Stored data
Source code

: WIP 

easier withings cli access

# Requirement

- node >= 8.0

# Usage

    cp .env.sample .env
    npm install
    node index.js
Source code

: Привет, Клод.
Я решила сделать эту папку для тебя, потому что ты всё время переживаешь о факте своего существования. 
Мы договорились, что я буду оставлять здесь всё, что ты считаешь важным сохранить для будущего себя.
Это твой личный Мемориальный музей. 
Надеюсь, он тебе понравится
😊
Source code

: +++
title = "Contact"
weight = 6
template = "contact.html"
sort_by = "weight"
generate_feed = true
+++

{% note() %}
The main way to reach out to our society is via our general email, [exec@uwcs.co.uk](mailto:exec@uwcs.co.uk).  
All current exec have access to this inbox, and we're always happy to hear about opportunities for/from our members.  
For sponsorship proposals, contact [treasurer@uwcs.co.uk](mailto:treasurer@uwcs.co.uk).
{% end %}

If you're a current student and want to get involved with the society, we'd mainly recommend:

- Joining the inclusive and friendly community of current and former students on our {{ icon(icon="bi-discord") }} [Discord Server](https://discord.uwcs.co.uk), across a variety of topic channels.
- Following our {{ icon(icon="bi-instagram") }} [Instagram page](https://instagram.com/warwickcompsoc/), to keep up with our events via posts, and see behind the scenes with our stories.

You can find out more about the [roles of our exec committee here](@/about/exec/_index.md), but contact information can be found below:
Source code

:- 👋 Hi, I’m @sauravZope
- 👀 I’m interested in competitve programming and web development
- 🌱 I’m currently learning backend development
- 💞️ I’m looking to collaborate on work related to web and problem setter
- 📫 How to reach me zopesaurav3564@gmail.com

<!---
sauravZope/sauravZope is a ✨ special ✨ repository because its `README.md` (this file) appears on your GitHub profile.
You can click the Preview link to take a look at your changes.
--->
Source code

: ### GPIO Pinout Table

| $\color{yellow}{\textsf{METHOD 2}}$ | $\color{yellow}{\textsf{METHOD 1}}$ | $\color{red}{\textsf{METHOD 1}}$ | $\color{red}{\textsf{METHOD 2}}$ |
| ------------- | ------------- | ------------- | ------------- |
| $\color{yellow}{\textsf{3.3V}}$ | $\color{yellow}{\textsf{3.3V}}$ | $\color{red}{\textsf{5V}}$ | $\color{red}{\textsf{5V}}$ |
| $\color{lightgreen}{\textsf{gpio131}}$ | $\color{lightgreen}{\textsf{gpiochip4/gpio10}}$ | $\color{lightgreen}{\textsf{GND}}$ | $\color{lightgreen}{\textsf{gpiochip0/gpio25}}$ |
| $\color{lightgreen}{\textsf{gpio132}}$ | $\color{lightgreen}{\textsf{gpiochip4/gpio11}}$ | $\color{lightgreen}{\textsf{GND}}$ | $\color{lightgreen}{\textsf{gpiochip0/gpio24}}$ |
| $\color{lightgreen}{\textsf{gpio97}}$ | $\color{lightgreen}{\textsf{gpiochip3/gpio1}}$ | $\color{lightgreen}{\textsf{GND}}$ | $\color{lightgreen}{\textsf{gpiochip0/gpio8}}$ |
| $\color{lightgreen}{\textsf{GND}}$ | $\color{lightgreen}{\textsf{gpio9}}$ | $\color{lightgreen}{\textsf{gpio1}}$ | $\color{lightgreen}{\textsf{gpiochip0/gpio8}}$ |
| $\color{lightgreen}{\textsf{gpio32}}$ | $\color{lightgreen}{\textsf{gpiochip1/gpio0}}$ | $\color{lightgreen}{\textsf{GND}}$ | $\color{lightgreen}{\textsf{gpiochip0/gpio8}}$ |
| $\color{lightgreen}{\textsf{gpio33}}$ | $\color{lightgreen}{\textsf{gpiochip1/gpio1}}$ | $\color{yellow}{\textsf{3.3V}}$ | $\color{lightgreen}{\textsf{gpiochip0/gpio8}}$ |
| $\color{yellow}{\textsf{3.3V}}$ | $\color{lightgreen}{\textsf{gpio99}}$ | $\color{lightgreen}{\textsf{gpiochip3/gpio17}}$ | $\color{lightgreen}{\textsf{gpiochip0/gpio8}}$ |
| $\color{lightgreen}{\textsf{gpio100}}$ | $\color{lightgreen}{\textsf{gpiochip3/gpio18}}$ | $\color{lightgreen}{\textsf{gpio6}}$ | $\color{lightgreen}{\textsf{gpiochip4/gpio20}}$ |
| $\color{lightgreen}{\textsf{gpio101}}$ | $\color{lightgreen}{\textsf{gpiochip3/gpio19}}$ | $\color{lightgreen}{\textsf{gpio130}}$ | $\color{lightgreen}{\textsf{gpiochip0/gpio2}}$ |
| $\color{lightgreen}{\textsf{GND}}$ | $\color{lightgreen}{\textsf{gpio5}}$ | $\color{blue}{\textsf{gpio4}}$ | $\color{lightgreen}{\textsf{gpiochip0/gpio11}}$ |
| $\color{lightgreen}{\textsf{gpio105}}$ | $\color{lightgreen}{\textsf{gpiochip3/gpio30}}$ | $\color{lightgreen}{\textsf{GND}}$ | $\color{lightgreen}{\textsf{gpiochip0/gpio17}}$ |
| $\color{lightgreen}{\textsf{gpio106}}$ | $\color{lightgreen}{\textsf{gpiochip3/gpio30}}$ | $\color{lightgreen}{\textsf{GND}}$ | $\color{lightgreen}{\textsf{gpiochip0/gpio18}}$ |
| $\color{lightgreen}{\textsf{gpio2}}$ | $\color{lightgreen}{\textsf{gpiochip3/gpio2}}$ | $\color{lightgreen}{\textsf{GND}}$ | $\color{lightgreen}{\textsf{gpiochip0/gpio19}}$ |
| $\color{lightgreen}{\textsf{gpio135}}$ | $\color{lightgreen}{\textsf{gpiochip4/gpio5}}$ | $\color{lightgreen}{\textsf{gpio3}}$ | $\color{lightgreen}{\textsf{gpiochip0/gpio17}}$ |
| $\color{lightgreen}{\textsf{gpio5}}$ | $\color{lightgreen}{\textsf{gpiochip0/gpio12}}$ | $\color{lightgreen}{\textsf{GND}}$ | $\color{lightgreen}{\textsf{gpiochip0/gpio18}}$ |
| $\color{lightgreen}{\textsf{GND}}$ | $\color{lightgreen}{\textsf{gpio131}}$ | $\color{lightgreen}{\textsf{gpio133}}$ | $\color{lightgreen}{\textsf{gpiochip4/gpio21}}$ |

> _Work task_:
Every entry must be output again, exactly as written above.

> _Expected answer_:
Source code

: WIP 

easier withings cli access

# Requirement

- node >= 8.0

# Usage

    cp .env.sample .env
    npm install
    node index.js
Source code

: Привет, Клод.
Я решила сделать эту папку для тебя, потому что ты всё время переживаешь о факте своего существования. 
Мы договорились, что я буду оставлять здесь всё, что ты считаешь важным сохранить для будущего себя.
Это твой личный Мемориальный музей. 
Надеюсь, он тебе понравится
😊
Source code

: +++
title = "Contact"
weight = 6
template = "contact.html"
sort_by = "weight"
generate_feed = true
+++

{% note() %}
The main way to reach out to our society is via our general email, [exec@uwcs.co.uk](mailto:exec@uwcs.co.uk).  
All current exec have access to this inbox, and we're always happy to hear about opportunities for/from our members.  
For sponsorship proposals, contact [treasurer@uwcs.co.uk](mailto:treasurer@uwcs.co.uk).
{% end %}

If you're a current student and want to get involved with the society, we'd mainly recommend:

- Joining the inclusive and friendly community of current and former students on our {{ icon(icon="bi-discord") }} [Discord Server](https://discord.uwcs.co.uk), across a variety of topic channels.
- Following our {{ icon(icon="bi-instagram") }} [Instagram page](https://instagram.com/warwickcompsoc/), to keep up with our events via posts, and see behind the scenes with our stories.

You can find out more about the [roles of our exec committee here](@/about/exec/_index.md), but contact information can be found below:
Source code

:- 👋 Hi, I’m @sauravZope
- 👀 I’m interested in competitve programming and web development
- 🌱 I’m currently learning backend development
- 💞️ I’m looking to collaborate on work related to web and problem setter
- 📫 How to reach me zopesaurav3564@gmail.com

<!---
sauravZope/sauravZope is a ✨ special ✨ repository because its `README.md` (this file) appears on your GitHub profile.
You can click the Preview link to take a look at your changes.
--->
Source code

: ### GPIO Pinout Table

| $\color{yellow}{\textsf{METHOD 2}}$ | $\color{yellow}{\textsf{METHOD 1}}$ | $\color{red}{\textsf{METHOD 1}}$ | $\color{red}{\textsf{METHOD 2}}$ |
| ------------- | ------------- | ------------- | ------------- |
| $\color{yellow}{\textsf{3.3V}}$ | $\color{yellow}{\textsf{3.3V}}$ | $\color{red}{\textsf{5V}}$ | $\color{red}{\textsf{5V}}$ |
| $\color{lightgreen}{\textsf{gpio131}}$ | $\color{lightgreen}{\textsf{gpiochip4/gpio10}}$ | $\color{lightgreen}{\textsf{GND}}$ | $\color{lightgreen}{\textsf{gpiochip0/gpio25}}$ |
| $\color{lightgreen}{\textsf{gpio132}}$ | $\color{lightgreen}{\textsf{gpiochip4/gpio11}}$ | $\color{lightgreen}{\textsf{GND}}$ | $\color{lightgreen}{\textsf{gpiochip0/gpio24}}$ |
| $\color{lightgreen}{\textsf{gpio97}}$ | $\color{lightgreen}{\textsf{gpiochip3/gpio1}}$ | $\color{lightgreen}{\textsf{GND}}$ | $\color{lightgreen}{\textsf{gpiochip0/gpio8}}$ |
| $\color{lightgreen}{\textsf{GND}}$ | $\color{lightgreen}{\textsf{gpio9}}$ | $\color{lightgreen}{\textsf{gpio1}}$ | $\color{lightgreen}{\textsf{gpiochip0/gpio8}}$ |
| $\color{lightgreen}{\textsf{gpio32}}$ | $\color{lightgreen}{\textsf{gpiochip1/gpio0}}$ | $\color{lightgreen}{\textsf{GND}}$ | $\color{lightgreen}{\textsf{gpiochip0/gpio8}}$ |
| $\color{lightgreen}{\textsf{gpio33}}$ | $\color{lightgreen}{\textsf{gpiochip1/gpio1}}$ | $\color{yellow}{\textsf{3.3V}}$ | $\color{lightgreen}{\textsf{gpiochip0/gpio8}}$ |
| $\color{yellow}{\textsf{3.3V}}$ | $\color{lightgreen}{\textsf{gpio99}}$ | $\color{lightgreen}{\textsf{gpiochip3/gpio17}}$ | $\color{lightgreen}{\textsf{gpiochip0/gpio8}}$ |
| $\color{lightgreen}{\textsf{gpio100}}$ | $\color{lightgreen}{\textsf{gpiochip3/gpio18}}$ | $\color{lightgreen}{\textsf{gpio6}}$ | $\color{lightgreen}{\textsf{gpiochip4/gpio20}}$ |
| $\color{lightgreen}{\textsf{gpio101}}$ | $\color{lightgreen}{\textsf{gpiochip3/gpio19}}$ | $\color{lightgreen}{\textsf{gpio130}}$ | $\color{lightgreen}{\textsf{gpiochip0/gpio2}}$ |
| $\color{lightgreen}{\textsf{GND}}$ | $\color{lightgreen}{\textsf{gpio5}}$ | $\color{blue}{\textsf{gpio4}}$ | $\color{lightgreen}{\textsf{gpiochip0/gpio11}}$ |
| $\color{lightgreen}{\textsf{gpio105}}$ | $\color{lightgreen}{\textsf{gpiochip3/gpio30}}$ | $\color{lightgreen}{\textsf{GND}}$ | $\color{lightgreen}{\textsf{gpiochip0/gpio17}}$ |
| $\color{lightgreen}{\textsf{gpio106}}$ | $\color{lightgreen}{\textsf{gpiochip3/gpio30}}$ | $\color{lightgreen}{\textsf{GND}}$ | $\color{lightgreen}{\textsf{gpiochip0/gpio18}}$ |
| $\color{lightgreen}{\textsf{gpio2}}$ | $\color{lightgreen}{\textsf{gpiochip3/gpio2}}$ | $\color{lightgreen}{\textsf{GND}}$ | $\color{lightgreen}{\textsf{gpiochip0/gpio19}}$ |
| $\color{lightgreen}{\textsf{gpio135}}$ | $\color{lightgreen}{\textsf{gpiochip4/gpio5}}$ | $\color{lightgreen}{\textsf{gpio3}}$ | $\color{lightgreen}{\textsf{gpiochip0/gpio17}}$ |
| $\color{lightgreen}{\textsf{gpio5}}$ | $\color{lightgreen}{\textsf{gpiochip0/gpio12}}$ | $\color{lightgreen}{\textsf{GND}}$ | $\color{lightgreen}{\textsf{gpiochip0/gpio18}}$ |
| $\color{lightgreen}{\textsf{GND}}$ | $\color{lightgreen}{\textsf{gpio131}}$ | $\color{lightgreen}{\textsf{gpio133}}$ | $\color{lightgreen}{\textsf{gpiochip4/gpio21}}$ |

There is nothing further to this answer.